Relationships to the waters.

Arnaldo Abba is 32, coming from Brescia, Italy.

He studied at the School of Visual Arts in New York, where he seriously approached photography and fell in love with it. In 2010 he graduated in Cinema at the Università Cattolica del Sacro Cuore in Italy, and decided it was time to dig deeper into his new passion that was taking over every minute of his free time.

In the past three years I lived in Santa Barbara, California. As an emigrant, my friends often asked me what was the thing I missed the most about Italy. The first answers were always “My family, my friends, the food”. But the more this question was brought out, the more I was finding myself thinking about the waters of the Mediterranean sea of the small village I grew up in.

These photographs I took this past summer represent my relationship to these waters: they are an investigation to the source of fascination and attraction, but also fear and tremble I harbor for them.

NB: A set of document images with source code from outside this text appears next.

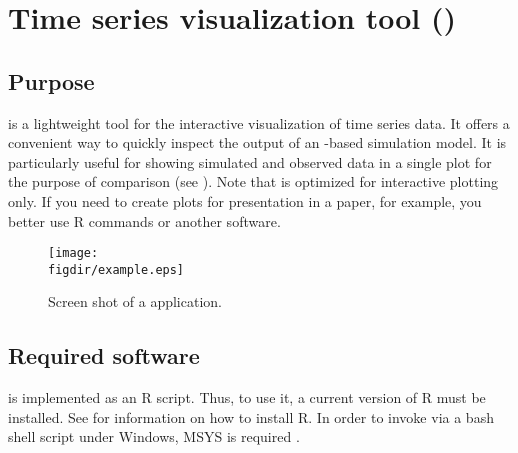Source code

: 
\newcommand{\tsplot}{\textsc{Tsplot}}

\chapter{Time series visualization tool ()} \label{chap:tsplot}
\renewcommand{\tabdir}{chapters/tsplot/tab}
\renewcommand{\figdir}{chapters/tsplot/fig}

\section{Purpose} \label{sec:tsplot:purpose}
 is a lightweight tool for the interactive visualization of time series data. It offers a convenient way to quickly inspect the output of an -based simulation model. It is particularly useful for showing simulated and observed data in a single plot for the purpose of comparison (see ).
Note that  is optimized for interactive plotting only. If you need to create plots for presentation in a paper, for example, you better use R commands or another software.

\begin{figure*}
  \texttt{[image: \\figdir/example.eps]}
  \caption{Screen shot of a  application. \label{fig:tsplot:example}}
\end{figure*}

\section{Required software} \label{sec:tsplot:software}
 is implemented as an R script. Thus, to use it, a current version of R must be installed. See \citet{Echse-Install-Doc} for information on how to install R. In order to invoke  via a bash shell script under Windows, MSYS is required \citep[see][]{Echse-Install-Doc}.

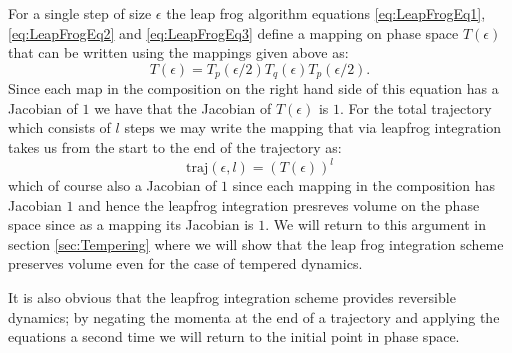 \documentclass[12pt]{article}
\begin{document}
            For a single step of size $\epsilon$ the leap frog algorithm equations \ref{eq:LeapFrogEq1}, \ref{eq:LeapFrogEq2} and \ref{eq:LeapFrogEq3} define a mapping on phase space $T\left(\epsilon\right)$ that can be written using the mappings given above as:
            \begin{equation}
                T\left(\epsilon\right)=T_p\left(\epsilon/2\right)T_q\left(\epsilon\right)T_p\left(\epsilon/2\right).
            \end{equation}
            Since each map in the composition on the right hand side of this equation has a Jacobian of $1$ we have that the Jacobian of $T\left(\epsilon\right)$ is $1$. For the total trajectory which consists of $l$ steps we may write the mapping that via leapfrog integration takes us from the start to the end of the trajectory as:
            \begin{equation}
                \text{traj}\left(\epsilon,l\right) = \left(T\left(\epsilon\right)\right)^l
            \end{equation}
            which of course also a Jacobian of $1$ since each mapping in the composition has Jacobian $1$ and hence the leapfrog integration presreves volume on the phase space since as a mapping its Jacobian is $1$. We will return to this argument in section \ref{sec:Tempering} where we will show that the leap frog integration scheme preserves volume even for the case of tempered dynamics. 
            
            It is also obvious that the leapfrog integration scheme provides reversible dynamics; by negating the momenta at the end of a trajectory and applying the equations a second time we will return to the initial point in phase space. 



        
\end{document}
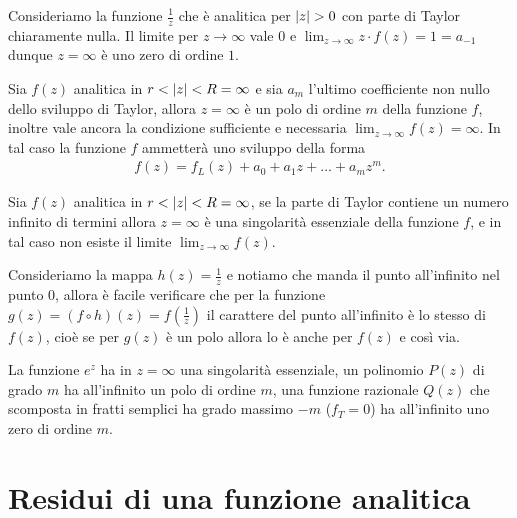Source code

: \begin{example}
  Consideriamo la funzione $ \frac1z $ che è analitica per $ \abs{z} > 0 $ con parte di Taylor chiaramente nulla. Il limite per $ z \to \infty $ vale 
  $ 0 $ e $ \lim_{z\to\infty} z \cdot f(z) = 1 = a_{-1} $ dunque $ z = \infty $ è uno zero di ordine $ 1 $.
\end{example}

\begin{definition}[  ]
  Sia $ f(z) $ analitica in $ r < \abs{z} < R = \infty $ e sia $ a_{m} $ l'ultimo coefficiente non nullo dello sviluppo di Taylor, allora $ z = \infty $ 
  è un polo di ordine $ m $ della funzione $ f $, inoltre vale ancora la condizione sufficiente e necessaria $ \lim_{z\to \infty} f(z) = \infty $.
  In tal caso la funzione $ f $ ammetterà uno sviluppo della forma 
  \begin{align}
    f(z) = f_L(z) + a_0 + a_1 z + \dots + a_m z^m.
  \end{align}
\end{definition}

\begin{definition}[  ]
  Sia $ f(z) $ analitica in $ r < \abs{z} < R = \infty $, se la parte di Taylor contiene un numero infinito di termini allora 
  $ z = \infty $ è una singolarità essenziale della funzione $ f $, e in tal caso non esiste il limite $ \lim_{z\to \infty} f(z) $.
\end{definition}

\begin{remark}
  Consideriamo la mappa $ h(z) = \frac1z $ e notiamo che manda il punto all'infinito nel punto $ 0 $, allora è facile verificare che per la funzione 
  $ g(z) = (f \circ h)(z) = f\left( \frac1z \right) $ il carattere del punto all'infinito è lo stesso di $ f(z) $, cioè se per $ g(z) $ è un polo allora lo è anche per $ f(z) $ 
  e così via.
\end{remark}

\begin{example}
  La funzione $ e^z $ ha in $ z = \infty $ una singolarità essenziale, un polinomio $ P(z) $ di grado $ m $ ha all'infinito un polo di ordine $ m $,
  una funzione razionale $ Q(z) $ che scomposta in fratti semplici ha grado massimo $ -m $ ($ f_T = 0 $) ha all'infinito uno zero di ordine $ m $.
\end{example}

\section{Residui di una funzione analitica}

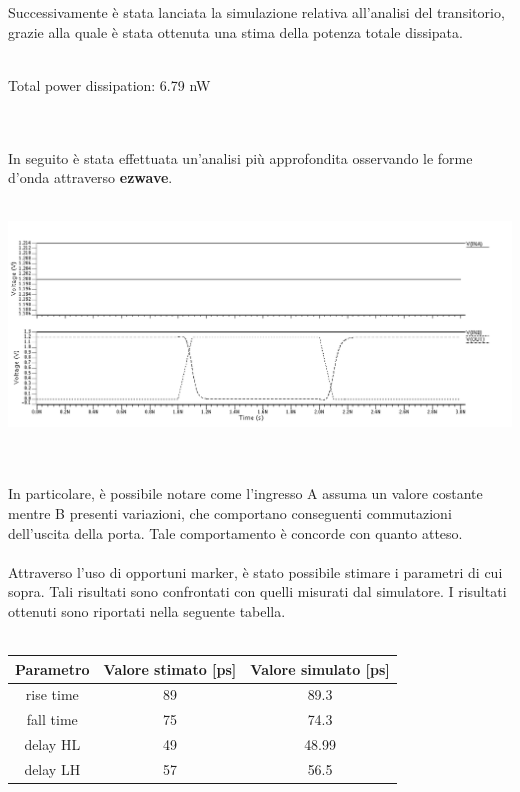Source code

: \documentclass[11pt,  english, makeidx, a4paper, titlepage, oneside]{book}
\newenvironment{listato}{\footnotesize} {\normalsize }
\begin{document}
\begin{center}
\begin{listato}
	\centerline{}
\end{listato}
\end{center}
\vspace{0.3cm}
Successivamente è stata lanciata la simulazione relativa all'analisi del transitorio, grazie alla quale è stata ottenuta una stima della potenza totale dissipata.
\\\\
\centerline{Total power dissipation: 6.79 nW}
\\\\
In seguito è stata effettuata un'analisi più approfondita osservando le forme d'onda attraverso \textbf{ezwave}.
\\\\
\centerline{\includegraphics[width=14cm]{./img/Lab_5/waveform_1.png}}
\\\\
In particolare, è possibile notare come l'ingresso A assuma un valore costante mentre B presenti variazioni, che comportano conseguenti commutazioni dell'uscita della porta. Tale comportamento è concorde con quanto atteso.
\\\\
Attraverso l'uso di opportuni marker, è stato possibile stimare i parametri di cui sopra. Tali risultati sono confrontati con quelli misurati dal simulatore. I risultati ottenuti sono riportati nella seguente tabella.
\\\\
\begin{center}
	\begin{tabular}{|c|c|c|}
	\hline
	Parametro & Valore stimato [ps] & Valore simulato [ps] \\
	\hline
	 rise time & 89 &  89.3 \\
	\hline
	 fall time & 75 & 74.3 \\
	\hline
	delay HL & 49 &  48.99 \\
	\hline
	delay LH & 57  &  56.5 \\
	\hline
	\end{tabular}	
\end{center}
\end{document}

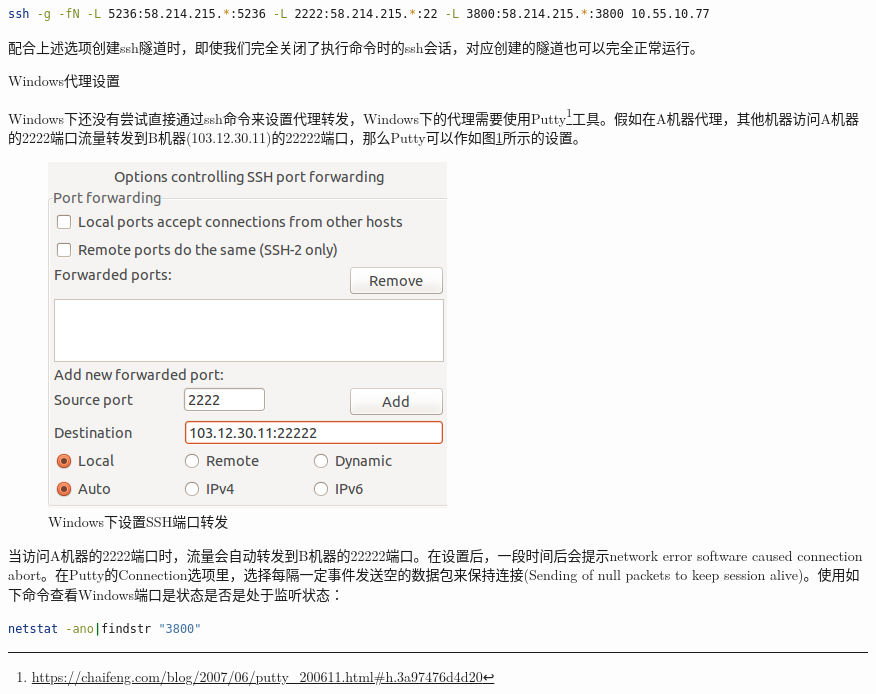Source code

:\documentclass[12pt]{book}
\makeatletter
\numberwithin{dummy}{section}
\theoremstyle{ocrenumbox}
\theoremstyle{blacknumex}
\theoremstyle{blacknumbox}
\theoremstyle{ocrenum}
\renewcommand\paragraph{\@startsection{paragraph}{4}{\z@}
	{-2ex \@plus-.2ex \@minus .2ex}
	{.1ex}
	{\normalfont\small\sffamily\bfseries}}
\makeatother
\begin{document}
\begin{lstlisting}[language=Bash]
ssh -g -fN -L 5236:58.214.215.*:5236 -L 2222:58.214.215.*:22 -L 3800:58.214.215.*:3800 10.55.10.77
\end{lstlisting}

配合上述选项创建ssh隧道时，即使我们完全关闭了执行命令时的ssh会话，对应创建的隧道也可以完全正常运行。

\paragraph{Windows代理设置}

Windows下还没有尝试直接通过ssh命令来设置代理转发，Windows下的代理需要使用Putty\footnote{\url{https://chaifeng.com/blog/2007/06/putty\_200611.html\#h.3a97476d4d20}}工具。假如在A机器代理，其他机器访问A机器的2222端口流量转发到B机器(103.12.30.11)的22222端口，那么Putty可以作如图\ref{fig:puttyportforwarding}所示的设置。

\begin{figure}[htbp]
	\centering
	\includegraphics[scale=0.6]{puttyportforwarding.png}
	\caption{Windows下设置SSH端口转发}
	\label{fig:puttyportforwarding}
\end{figure}

当访问A机器的2222端口时，流量会自动转发到B机器的22222端口。在设置后，一段时间后会提示network error software caused connection abort。在Putty的Connection选项里，选择每隔一定事件发送空的数据包来保持连接(Sending of null packets to keep session alive)。使用如下命令查看Windows端口是状态是否是处于监听状态：

\begin{lstlisting}[language=Bash]
netstat -ano|findstr "3800"
\end{lstlisting}
\end{document}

The sea is in fact the place where the natural rules we know don’t apply: in water we float suspended in a liquid, and to go underneath the surface we need to hold our breath. The Mediterranean can be blue and reassuring or green, murky and frightful. It can be calm and flat or rough and stormy.

In all his way of being, liking it or not, I’ve been there.

The series “An Underwater Essay” is the investigation of what this sea represents for me. From the dark side I reject, to the calm one I love.